There may be nothing better than pro sports on a nice day, sipping — or chugging — beer in good company and watching the home team win.

In a perfect world, all games would be that peaceful.

Unfortunately, fan violence often mars the peace at pro sporting events. From the beating of Bryan Stow at Dodger Stadium, to the alleged threats against a New Orleans fan during the NFL playoffs at Candlestick, recent violence prompted lawmakers to pen a bill in an attempt to bring sporting events back to a friendly, safe place.

Early versions of the bill mandated a “ban list” of troublemaking fans at stadiums. It’s now been diluted to require only that stadiums clearly post emergency phone numbers fans may call or text if they feel unsafe.

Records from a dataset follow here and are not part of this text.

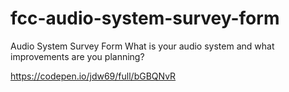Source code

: # fcc-audio-system-survey-form

Audio System Survey Form
What is your audio system and what improvements are you planning?

https://codepen.io/jdw69/full/bGBQNvR
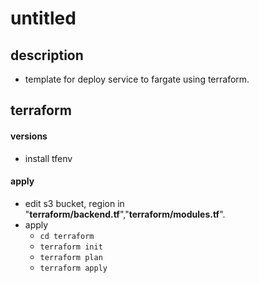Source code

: # untitled
## description
- template for deploy service to fargate using terraform.
## terraform
#### versions
- install tfenv
#### apply
- edit s3 bucket, region in "**terraform/backend.tf**","**terraform/modules.tf**".
- apply
  - `cd terraform`
  - `terraform init`
  - `terraform plan`
  - `terraform apply`
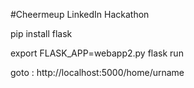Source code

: #Cheermeup
LinkedIn Hackathon

pip install flask

export FLASK_APP=webapp2.py
flask run

goto : http://localhost:5000/home/urname 
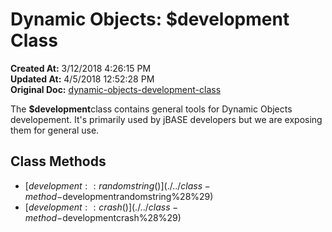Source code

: # Dynamic Objects: $development Class

**Created At:** 3/12/2018 4:26:15 PM  
**Updated At:** 4/5/2018 12:52:28 PM  
**Original Doc:** [dynamic-objects-development-class](https://docs.jbase.com/42948-dynamic-objects/dynamic-objects-development-class)  


The **$development**class contains general tools for Dynamic Objects developement. It's primarily used by jBASE developers but we are exposing them for general use.



## Class Methods

- [$development::randomstring()](./../class-method-$developmentrandomstring%28%29)
- [$development::crash()](./../class-method-$developmentcrash%28%29)

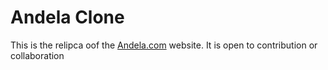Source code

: # Andela Clone

This is the relipca oof the [Andela.com](http://andela.com) website.
It is open to contribution or collaboration
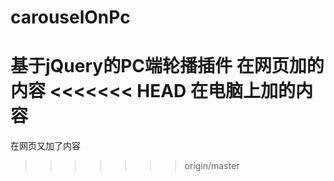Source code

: # carouselOnPc
基于jQuery的PC端轮播插件
在网页加的内容
<<<<<<< HEAD
在电脑上加的内容
=======
在网页又加了内容
>>>>>>> origin/master
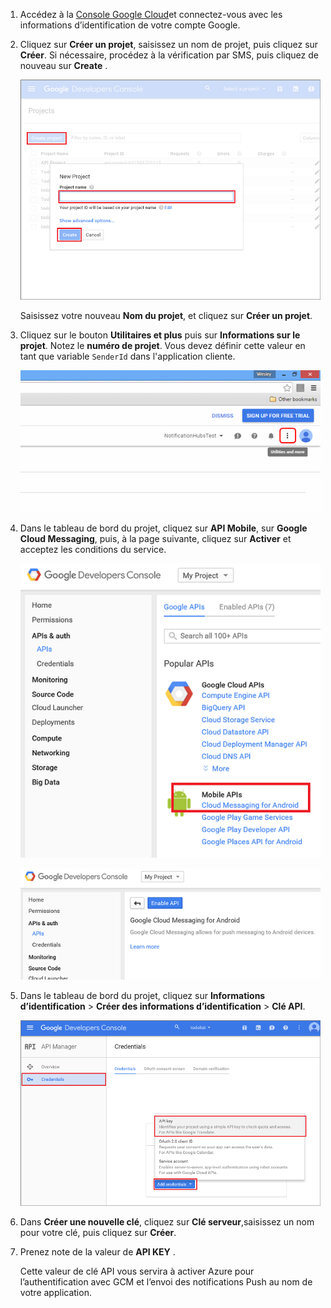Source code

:
1. Accédez à la [Console Google Cloud](https://console.developers.google.com/project)et connectez-vous avec les informations d’identification de votre compte Google. 
2. Cliquez sur **Créer un projet**, saisissez un nom de projet, puis cliquez sur **Créer**. Si nécessaire, procédez à la vérification par SMS, puis cliquez de nouveau sur **Create** .
   
    ![Création d’un projet](./media/mobile-services-enable-google-cloud-messaging/mobile-services-google-new-project.png)   
   
     Saisissez votre nouveau **Nom du projet**, et cliquez sur **Créer un projet**.
3. Cliquez sur le bouton **Utilitaires et plus** puis sur **Informations sur le projet**. Notez le **numéro de projet**. Vous devez définir cette valeur en tant que variable `SenderId` dans l'application cliente.
   
    ![Utilitaires et bien plus encore](./media/mobile-services-enable-google-cloud-messaging/notification-hubs-utilities-and-more.png)
4. Dans le tableau de bord du projet, cliquez sur **API Mobile**, sur **Google Cloud Messaging**, puis, à la page suivante, cliquez sur **Activer** et acceptez les conditions du service. 
   
    ![Activation de GCM](./media/mobile-services-enable-google-cloud-messaging/enable-GCM.png)
   
    ![Activation de GCM](./media/mobile-services-enable-google-cloud-messaging/enable-gcm-2.png) 
5. Dans le tableau de bord du projet, cliquez sur **Informations d’identification** > **Créer des informations d’identification** > **Clé API**. 
   
    ![](./media/mobile-services-enable-google-cloud-messaging/mobile-services-google-create-server-key.png)
6. Dans **Créer une nouvelle clé**, cliquez sur **Clé serveur**,saisissez un nom pour votre clé, puis cliquez sur **Créer**.
7. Prenez note de la valeur de **API KEY** .
   
    Cette valeur de clé API vous servira à activer Azure pour l’authentification avec GCM et l’envoi des notifications Push au nom de votre application.



<!--HONumber=Jan17_HO1-->


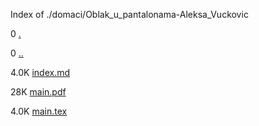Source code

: Index of ./domaci/Oblak_u_pantalonama-Aleksa_Vuckovic

0 [.](.)

0 [..](..)

4.0K [index.md](index.md)

28K [main.pdf](main.pdf)

4.0K [main.tex](main.tex)

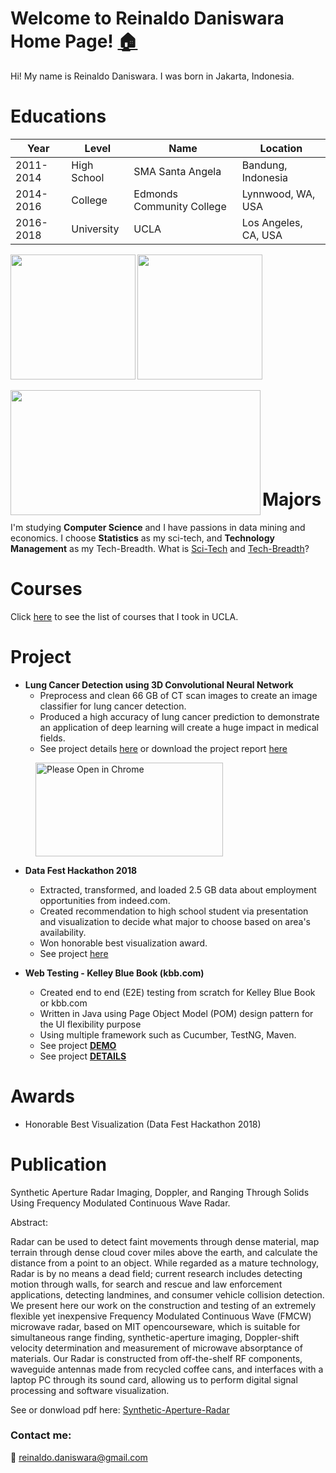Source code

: 




# Welcome to Reinaldo Daniswara Home Page! [:house:](README.md)

Hi! My name is Reinaldo Daniswara. I was born in Jakarta, Indonesia. 
# Educations

|Year|Level |Name  | Location| 
|---|---|---|---|
|2011-2014  | High School |SMA Santa Angela  |Bandung, Indonesia | 
|2014-2016  | College |Edmonds Community College  |Lynnwood, WA, USA | 
|2016-2018  | University |UCLA  |Los Angeles, CA, USA | 

<a href = "http://www.santa-angela.sch.id/">
<img align="left" width="200" height="200" src="https://drive.google.com/uc?id=1kAg5LZK63XLgOvrnIBGsfApPsglftL9i">
</a>
<a href = "http://www.edcc.edu/">
<img align="center" width="200" height="200" src="https://drive.google.com/uc?id=1WKIiX8MHFMEJi9FbnqVHPVLhxwqfdrGp">
</a>
<br />
<br />
<a href = "http://www.ucla.edu/">
<img align="left" width="400" height="200" src="https://drive.google.com/uc?id=13decU_K7ZRikIE74gwLGhmeE3sD0ljGq">
</a>
<br />
<br />
<br />
<br />
<br />
<br />
<br />

# Majors

I'm studying **Computer Science** and I have passions in data mining and economics. 
I choose **Statistics** as my sci-tech, and **Technology Management** as my Tech-Breadth. What is [Sci-Tech](http://www.seasoasa.ucla.edu/wp-content/uploads/seasoasa/CS-Sci-Tech-List-current.pdf) and [Tech-Breadth](http://www.seasoasa.ucla.edu/wp-content/uploads/seasoasa/TBA.pdf)?


# Courses
Click [here](courses.md) to see the list of courses that I took in UCLA. 

# Project
- **Lung Cancer Detection using 3D Convolutional Neural Network**
	 -   Preprocess and clean 66 GB of CT scan images to create an image classifier for lung cancer detection.  
    -   Produced a high accuracy of lung cancer prediction to demonstrate an application of deep learning will create a huge impact in medical fields.
    - See project details [here](http://reinaldodaniswara.com/medicalimaging.html) or download the project report [here](https://github.com/rdans/cs168/raw/master/final_project.pdf) 
    
<figure>
<img align="center" width="300" height="150" src="https://drive.google.com/uc?id=1cATIJd3srO1SsnjbcSsSNkhNaOlEOrYl" alt="Please Open in Chrome">
</figure>

- **Data Fest Hackathon 2018**	 
	 - Extracted, transformed, and loaded 2.5 GB data about employment opportunities from indeed.com.  
	 - Created recommendation to high school student via presentation and visualization to decide what major to choose based on area's availability.
	 - Won honorable best visualization award.
	 - See project [here](https://github.com/rdans/Data-Fest-2018/raw/master/DataFest-2018.pdf)

- **Web Testing - Kelley Blue Book (kbb.com)**	 
	 - Created end to end (E2E) testing from scratch for Kelley Blue Book or kbb.com
	 - Written in Java using Page Object Model (POM) design pattern for the UI flexibility purpose
	 -  Using multiple framework such as Cucumber, TestNG, Maven.
	 -  See project [**DEMO**](https://www.youtube.com/watch?v=qYCp0PRo2k8&t=1s)
	 - See project [**DETAILS**](https://github.com/rdans/kbb)


# Awards
 - Honorable Best Visualization (Data Fest Hackathon 2018)
	 

# Publication
Synthetic Aperture Radar Imaging, Doppler, and Ranging Through Solids Using Frequency Modulated Continuous Wave Radar.
 <p>  
Abstract:
  
Radar can be used to detect faint movements through dense material, map terrain through dense cloud cover miles above the earth, and calculate the distance from a point to an object. While regarded as a mature technology, Radar is by no means a dead field; current research includes detecting motion through walls, for search and rescue and law enforcement applications, detecting landmines, and consumer vehicle collision detection. We present here our work on the construction and testing of an extremely flexible yet inexpensive Frequency Modulated Continuous Wave (FMCW) microwave radar, based on MIT opencourseware, which is suitable for simultaneous range finding, synthetic-aperture imaging, Doppler-shift velocity determination and measurement of microwave absorptance of materials. Our Radar is constructed from off-the-shelf RF components, waveguide antennas made from recycled coffee cans, and interfaces with a laptop PC through its sound card, allowing us to perform digital signal processing and software visualization. </p>
See or donwload pdf here: [Synthetic-Aperture-Radar](https://github.com/rdans/rdans.github.io/blob/master/Synthetic-Aperture-Radar-Imaging-Doppler-and-Ranging-Through-Solids-Using-Frequency-Modulated-Continuous-Wave-Radar.pdf)



### Contact me:
:email:
[reinaldo.daniswara@gmail.com](mailto:reinaldo.daniswara@gmail.com)
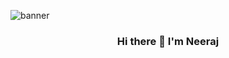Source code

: 

  
![banner](https://user-images.githubusercontent.com/31629553/170257709-209c928e-540c-4ff2-8a4a-57fba1f17226.jpg)
<h3 align="center">
 Hi there 👋 I'm Neeraj 
  </h3>

<!--

**neerajk/neerajk** is a ✨ _special_ ✨ repository because its `README.md` (this file) appears on your GitHub profile.

Here are some ideas to get you started:

- 🔭 I’m currently working on ...
- 🌱 I’m currently learning ...
- 👯 I’m looking to collaborate on ...
- 🤔 I’m looking for help with ...
- 💬 Ask me about ...
- 📫 How to reach me: ...
- 😄 Pronouns: ...
- ⚡ Fun fact: ...
-->
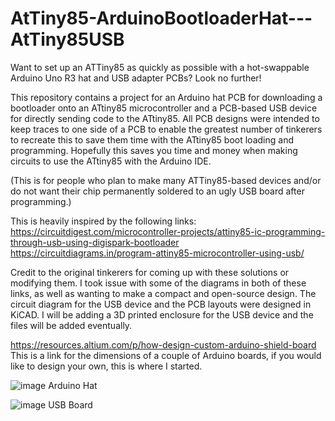 # AtTiny85-ArduinoBootloaderHat---AtTiny85USB
Want to set up an ATTiny85 as quickly as possible with a hot-swappable Arduino Uno R3 hat and USB adapter PCBs? Look no further!

This repository contains a project for an Arduino hat PCB for downloading a bootloader onto an ATtiny85 microcontroller and a PCB-based USB device for directly sending code to the ATtiny85. All PCB designs were intended to keep traces to one side of a PCB to enable the greatest number of tinkerers to recreate this to save them time with the ATtiny85 boot loading and programming. Hopefully this saves you time and money when making circuits to use the ATtiny85 with the Arduino IDE.

(This is for people who plan to make many ATTiny85-based devices and/or do not want their chip permanently soldered to an ugly USB board after programming.)

This is heavily inspired by the following links: https://circuitdigest.com/microcontroller-projects/attiny85-ic-programming-through-usb-using-digispark-bootloader https://circuitdiagrams.in/program-attiny85-microcontroller-using-usb/

Credit to the original tinkerers for coming up with these solutions or modifying them. I took issue with some of the diagrams in both of these links, as well as wanting to make a compact and open-source design. The circuit diagram for the USB device and the PCB layouts were designed in KiCAD. I will be adding a 3D printed enclosure for the USB device and the files will be added eventually.

https://resources.altium.com/p/how-design-custom-arduino-shield-board This is a link for the dimensions of a couple of Arduino boards, if you would like to design your own, this is where I started.

![image](https://github.com/ben21bball/AtTiny85-ArduinoBootloaderHat---AtTiny85USB/assets/112023334/f7e1d379-1b42-47ff-b557-563ba8f18d75)
Arduino Hat

![image](https://github.com/ben21bball/AtTiny85-ArduinoBootloaderHat---AtTiny85USB/assets/112023334/f3731a87-6a1e-4b01-a6b5-1ff72e8cb2b4)
USB Board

The bill is set to be approved by the California Senate after the Assembly unanimously approved the measure last week.

Despite a weaker stance on fan violence, bill sponsor Mike Gatto (D-Los Angeles) said introducing emergency phone numbers is important considering how long it’s taken first responders to arrive on the scene:

“These incidents have broken my heart. Families are worried about taking kids to games.”

Gatto said it was unfortunate that the function of the ban list was misunderstood. It works to control hooligans at sporting events in Britain, which levies stiff punishments against troublemakers:

“You don’t want to fill up your prisons with these guys. You want to take away what they like, and what they like is going to a game. The specter of increased punishment is something that can work.”